**WORK ORDER**
From the records that follow, copy every line that contains the word "user".

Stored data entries

○ ○ ○ ○ ○

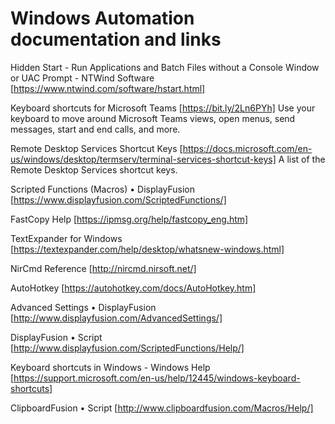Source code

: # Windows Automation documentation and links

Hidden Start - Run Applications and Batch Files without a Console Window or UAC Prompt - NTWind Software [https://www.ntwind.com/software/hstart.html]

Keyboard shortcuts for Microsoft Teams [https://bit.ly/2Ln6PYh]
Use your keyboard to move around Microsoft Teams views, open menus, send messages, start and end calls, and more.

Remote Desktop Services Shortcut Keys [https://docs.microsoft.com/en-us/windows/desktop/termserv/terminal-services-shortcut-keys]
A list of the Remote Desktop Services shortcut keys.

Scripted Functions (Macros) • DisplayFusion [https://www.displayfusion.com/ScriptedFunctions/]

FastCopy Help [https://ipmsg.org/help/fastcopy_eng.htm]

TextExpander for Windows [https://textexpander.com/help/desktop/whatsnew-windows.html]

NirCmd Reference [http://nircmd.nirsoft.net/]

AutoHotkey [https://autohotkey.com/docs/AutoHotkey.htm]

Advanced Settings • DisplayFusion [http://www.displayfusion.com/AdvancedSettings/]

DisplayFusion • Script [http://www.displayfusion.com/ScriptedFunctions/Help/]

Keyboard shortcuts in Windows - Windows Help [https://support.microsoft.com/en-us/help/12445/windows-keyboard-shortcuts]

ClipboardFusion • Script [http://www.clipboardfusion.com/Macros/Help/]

○ ○ ○ ○ ○

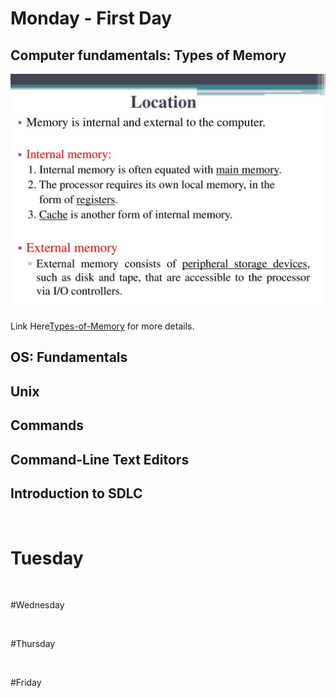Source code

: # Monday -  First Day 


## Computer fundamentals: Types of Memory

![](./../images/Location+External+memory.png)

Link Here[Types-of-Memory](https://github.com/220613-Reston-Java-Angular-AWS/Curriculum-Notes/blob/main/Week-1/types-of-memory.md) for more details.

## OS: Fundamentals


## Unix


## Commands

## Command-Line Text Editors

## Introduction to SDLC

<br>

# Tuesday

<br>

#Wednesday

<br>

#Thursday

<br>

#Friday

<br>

○ ○ ○ ○ ○

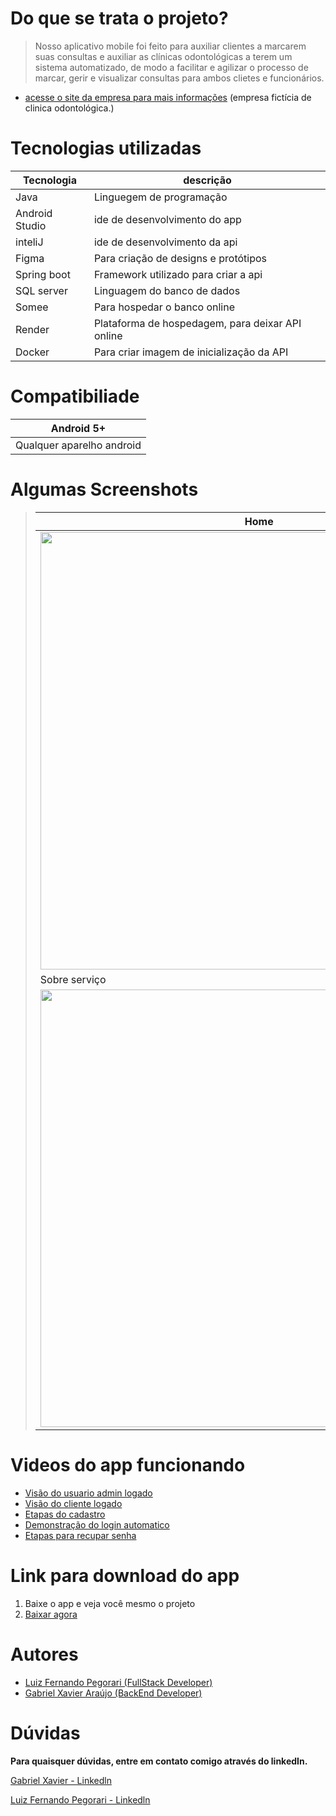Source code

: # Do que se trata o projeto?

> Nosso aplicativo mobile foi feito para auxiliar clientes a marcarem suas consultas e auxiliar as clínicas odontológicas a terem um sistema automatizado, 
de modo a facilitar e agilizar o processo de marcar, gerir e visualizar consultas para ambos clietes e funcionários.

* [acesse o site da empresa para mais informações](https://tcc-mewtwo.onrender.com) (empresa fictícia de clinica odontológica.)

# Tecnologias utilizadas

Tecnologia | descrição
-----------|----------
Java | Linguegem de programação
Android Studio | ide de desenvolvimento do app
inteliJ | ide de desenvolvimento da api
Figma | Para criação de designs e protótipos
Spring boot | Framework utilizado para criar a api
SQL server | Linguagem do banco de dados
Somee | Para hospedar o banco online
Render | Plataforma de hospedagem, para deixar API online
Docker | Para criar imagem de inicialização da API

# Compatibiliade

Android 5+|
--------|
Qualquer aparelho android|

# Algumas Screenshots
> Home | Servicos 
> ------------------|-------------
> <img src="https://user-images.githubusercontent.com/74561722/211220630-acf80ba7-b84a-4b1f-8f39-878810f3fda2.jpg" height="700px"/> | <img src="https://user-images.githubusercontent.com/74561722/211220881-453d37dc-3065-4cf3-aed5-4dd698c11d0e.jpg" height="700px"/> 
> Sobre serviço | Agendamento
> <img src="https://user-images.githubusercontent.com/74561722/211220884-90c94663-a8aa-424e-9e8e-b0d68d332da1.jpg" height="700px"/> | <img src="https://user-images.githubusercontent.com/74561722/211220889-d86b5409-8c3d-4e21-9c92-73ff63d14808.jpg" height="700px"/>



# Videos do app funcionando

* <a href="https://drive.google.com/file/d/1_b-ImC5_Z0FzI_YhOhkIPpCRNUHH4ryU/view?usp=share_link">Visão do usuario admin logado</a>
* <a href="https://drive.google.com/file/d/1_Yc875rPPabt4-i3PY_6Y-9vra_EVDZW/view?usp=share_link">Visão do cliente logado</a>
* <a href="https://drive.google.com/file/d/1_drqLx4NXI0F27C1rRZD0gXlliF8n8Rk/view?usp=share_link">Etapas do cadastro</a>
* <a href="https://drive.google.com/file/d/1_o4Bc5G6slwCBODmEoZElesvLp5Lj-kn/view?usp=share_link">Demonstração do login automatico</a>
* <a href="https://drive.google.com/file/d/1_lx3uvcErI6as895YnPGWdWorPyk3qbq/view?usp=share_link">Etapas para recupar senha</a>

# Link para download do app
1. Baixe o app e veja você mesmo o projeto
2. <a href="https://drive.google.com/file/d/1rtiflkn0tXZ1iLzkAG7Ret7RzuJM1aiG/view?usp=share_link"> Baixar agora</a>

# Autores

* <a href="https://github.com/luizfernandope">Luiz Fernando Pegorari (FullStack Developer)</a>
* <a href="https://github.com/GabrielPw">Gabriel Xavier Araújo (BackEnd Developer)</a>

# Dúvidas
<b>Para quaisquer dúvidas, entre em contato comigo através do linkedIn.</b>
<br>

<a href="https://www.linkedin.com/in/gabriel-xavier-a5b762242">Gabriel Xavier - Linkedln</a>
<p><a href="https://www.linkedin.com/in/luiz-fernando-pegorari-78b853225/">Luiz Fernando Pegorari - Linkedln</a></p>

○ ○ ○ ○ ○

**OUTPUT FOR THIS TASK**
> <img src="https://user-images.githubusercontent.com/74561722/211220630-acf80ba7-b84a-4b1f-8f39-878810f3fda2.jpg" height="700px"/> | <img src="https://user-images.githubusercontent.com/74561722/211220881-453d37dc-3065-4cf3-aed5-4dd698c11d0e.jpg" height="700px"/> 
> <img src="https://user-images.githubusercontent.com/74561722/211220884-90c94663-a8aa-424e-9e8e-b0d68d332da1.jpg" height="700px"/> | <img src="https://user-images.githubusercontent.com/74561722/211220889-d86b5409-8c3d-4e21-9c92-73ff63d14808.jpg" height="700px"/>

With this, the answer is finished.